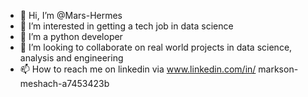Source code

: - 👋 Hi, I’m @Mars-Hermes
- 👀 I’m interested in getting a tech job in data science 
- 🌱 I’m a python developer
- 💞️ I’m looking to collaborate on real world projects in data science, analysis and engineering
- 📫 How to reach me on linkedin via www.linkedin.com/in/
markson-meshach-a7453423b



<!---
Mars-Hermes/Mars-Hermes is a ✨ special ✨ repository because its `README.md` (this file) appears on your GitHub profile.
You can click the Preview link to take a look at your changes.
--->
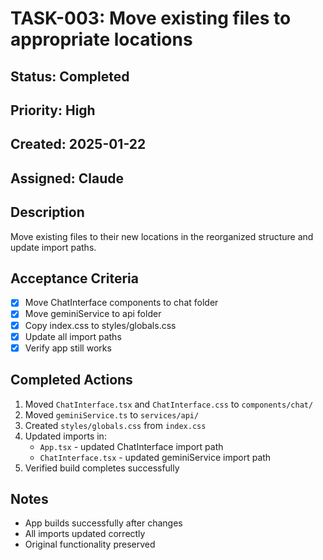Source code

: # TASK-003: Move existing files to appropriate locations

## Status: Completed
## Priority: High
## Created: 2025-01-22
## Assigned: Claude

## Description
Move existing files to their new locations in the reorganized structure and update import paths.

## Acceptance Criteria
- [x] Move ChatInterface components to chat folder
- [x] Move geminiService to api folder
- [x] Copy index.css to styles/globals.css
- [x] Update all import paths
- [x] Verify app still works

## Completed Actions
1. Moved `ChatInterface.tsx` and `ChatInterface.css` to `components/chat/`
2. Moved `geminiService.ts` to `services/api/`
3. Created `styles/globals.css` from `index.css`
4. Updated imports in:
   - `App.tsx` - updated ChatInterface import path
   - `ChatInterface.tsx` - updated geminiService import path
5. Verified build completes successfully

## Notes
- App builds successfully after changes
- All imports updated correctly
- Original functionality preserved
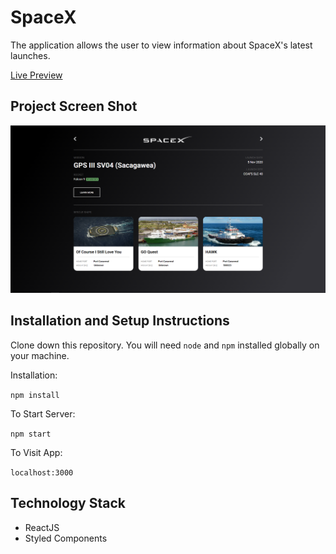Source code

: # SpaceX

The application allows the user to view information about SpaceX's latest launches.

[Live Preview](https://peaceful-tesla-31b089.netlify.app/)

## Project Screen Shot

<img alt="Example screenshot" src="public\spacex-screenshot.png"/>

## Installation and Setup Instructions

Clone down this repository. You will need `node` and `npm` installed globally on your machine.

Installation:

`npm install`

To Start Server:

`npm start`

To Visit App:

`localhost:3000`

## Technology Stack

- ReactJS
- Styled Components
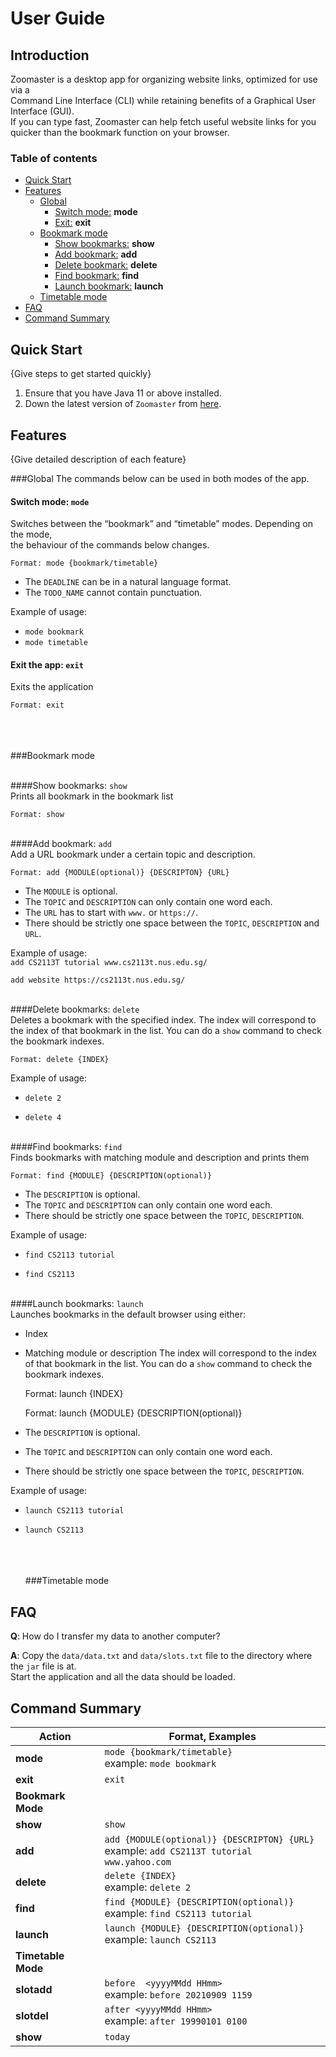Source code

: # User Guide  
  
## Introduction  
  
Zoomaster is a desktop app for organizing website links, optimized for use via a   
Command Line Interface (CLI) while retaining benefits of a Graphical User Interface (GUI).   
If you can type fast, Zoomaster can help fetch useful website links for you quicker than the bookmark function on your browser.  
  
### Table of contents  
* [Quick Start](#quick-start)  
* [Features](#features)  
  * [Global](#global)  
    * [Switch mode:](#mode) **mode**
    *  [Exit:](#exit)  **exit**   
  * [Bookmark mode](#bookmark-mode)  
    * [Show bookmarks:](#showbookmark) **show**
    * [Add bookmark:](#addbookmark)  **add**   
    * [Delete bookmark:](#deletebookmark)  **delete** 
    * [Find bookmark:](#findbookmark)  **find** 
    * [Launch bookmark:](#launchbookmark)  **launch** 
   * [Timetable mode](#timetable-mode)  
* [FAQ](#faq)  
* [Command Summary](#command-summary)  
  
## Quick Start  
  
{Give steps to get started quickly}  
  
1. Ensure that you have Java 11 or above installed.  
1. Down the latest version of `Zoomaster` from [here](http://link.to/duke).  
  
## Features   
{Give detailed description of each feature}  
 
 ###Global
 The commands below can be used in both modes of the app.   
<a name="mode"></a>  
#### Switch mode: `mode`  
Switches between the “bookmark” and “timetable” modes. Depending on the mode,   
the behaviour of the commands below changes.  
  

    Format: mode {bookmark/timetable}
    
  
* The `DEADLINE` can be in a natural language format.  
* The `TODO_NAME` cannot contain punctuation.    
  
Example of usage:   
* `mode bookmark`
* `mode timetable` 

<a name="exit"></a>  
#### Exit the app: `exit`  
Exits the application 
  

    Format: exit    
  

  <br/><br/> 
  <a name="bookmark-mode"></a>  
###Bookmark mode  

  <a name="showbookmark"></a>  
####Show bookmarks: `show`  
Prints all bookmark in the bookmark list  
  
    Format: show

  
<a name="addbookmark"></a>  
####Add bookmark: `add`  
Add a URL bookmark under a certain topic and description.  
  
    Format: add {MODULE(optional)} {DESCRIPTON} {URL}
 
* The `MODULE` is optional.  
* The `TOPIC` and `DESCRIPTION` can only contain one word each.  
* The `URL` has to start with `www.` or `https://`.  
* There should be strictly one space between the `TOPIC`, `DESCRIPTION` and `URL`.    
  
Example of usage:   
`add CS2113T tutorial www.cs2113t.nus.edu.sg/`  
  
`add website https://cs2113t.nus.edu.sg/`  

<a name="deletebookmark"></a>  
####Delete bookmarks: `delete`  
Deletes a bookmark with the specified index.  The index will correspond to the index of that bookmark in the list. You can do a `show` command to check the bookmark indexes.  
  
    Format: delete {INDEX}
    
Example of usage:   
  
* `delete 2`  
  
* `delete 4`  

<a name="findbookmark"></a>  
####Find bookmarks: `find`  
Finds bookmarks with matching module and description and prints them
  
    Format: find {MODULE} {DESCRIPTION(optional)}

* The `DESCRIPTION` is optional.  
* The `TOPIC` and `DESCRIPTION` can only contain one word each.  
* There should be strictly one space between the `TOPIC`, `DESCRIPTION`.

Example of usage:   
  
* `find CS2113 tutorial`  
  
* `find CS2113`  

<a name="launchbookmark"></a>  
####Launch bookmarks: `launch`  
Launches bookmarks in the default browser using either:
* Index
* Matching module or description
The index will correspond to the index of that bookmark in the list. You can do a `show` command to check the bookmark indexes.  
  
    Format: launch {INDEX}
    
    Format: launch {MODULE} {DESCRIPTION(optional)}

* The `DESCRIPTION` is optional.  
* The `TOPIC` and `DESCRIPTION` can only contain one word each.  
* There should be strictly one space between the `TOPIC`, `DESCRIPTION`.   

Example of usage:   
  
* `launch CS2113 tutorial`  
  
* `launch CS2113`  
  
  <br/><br/> 
<a name="timetablemode"></a>  
###Timetable mode    
  
  
## FAQ  
  
**Q**: How do I transfer my data to another computer?   
  
**A**: Copy the `data/data.txt` and `data/slots.txt` file to the directory where the `jar` file is at.   
       Start the application and all the data should be loaded.  
  

## Command Summary
**Action** | **Format, Examples**
------------ | -------------
**mode**|`mode {bookmark/timetable}`<br>example: `mode bookmark`
**exit**|`exit`
**Bookmark Mode**|
**show**|`show`
**add**|`add {MODULE(optional)} {DESCRIPTON} {URL}` <br>example: `add CS2113T tutorial www.yahoo.com`
**delete**|`delete {INDEX}`<br>example: `delete 2`
**find**|`find {MODULE} {DESCRIPTION(optional)}` <br>example: `find CS2113 tutorial`
**launch**|`launch {MODULE} {DESCRIPTION(optional)}` <br>example: `launch CS2113`
**Timetable Mode**|
**slotadd**|`before  <yyyyMMdd HHmm>`<br>example: `before 20210909 1159`
**slotdel**|`after <yyyyMMdd HHmm>`<br>example: `after 19990101 0100`
**show**|`today`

------------------------------------

- _Task objective_
Take the lines from the first line of the entries through the line with "## Introduction", inclusive, and give them again exactly, minus any pictures.

- _Result for this task_
Source code

: - 👋 Hi, I’m @Mars-Hermes
- 👀 I’m interested in getting a tech job in data science 
- 🌱 I’m a python developer
- 💞️ I’m looking to collaborate on real world projects in data science, analysis and engineering
- 📫 How to reach me on linkedin via www.linkedin.com/in/
markson-meshach-a7453423b



<!---
Mars-Hermes/Mars-Hermes is a ✨ special ✨ repository because its `README.md` (this file) appears on your GitHub profile.
You can click the Preview link to take a look at your changes.
--->
Source code

: # TASK-003: Move existing files to appropriate locations

## Status: Completed
## Priority: High
## Created: 2025-01-22
## Assigned: Claude

## Description
Move existing files to their new locations in the reorganized structure and update import paths.

## Acceptance Criteria
- [x] Move ChatInterface components to chat folder
- [x] Move geminiService to api folder
- [x] Copy index.css to styles/globals.css
- [x] Update all import paths
- [x] Verify app still works

## Completed Actions
1. Moved `ChatInterface.tsx` and `ChatInterface.css` to `components/chat/`
2. Moved `geminiService.ts` to `services/api/`
3. Created `styles/globals.css` from `index.css`
4. Updated imports in:
   - `App.tsx` - updated ChatInterface import path
   - `ChatInterface.tsx` - updated geminiService import path
5. Verified build completes successfully

## Notes
- App builds successfully after changes
- All imports updated correctly
- Original functionality preserved
Source code

: # SpaceX

The application allows the user to view information about SpaceX's latest launches.

[Live Preview](https://peaceful-tesla-31b089.netlify.app/)

## Project Screen Shot

<img alt="Example screenshot" src="public\spacex-screenshot.png"/>

## Installation and Setup Instructions

Clone down this repository. You will need `node` and `npm` installed globally on your machine.

Installation:

`npm install`

To Start Server:

`npm start`

To Visit App:

`localhost:3000`

## Technology Stack

- ReactJS
- Styled Components
Source code

: # User Guide  
  
## Introduction  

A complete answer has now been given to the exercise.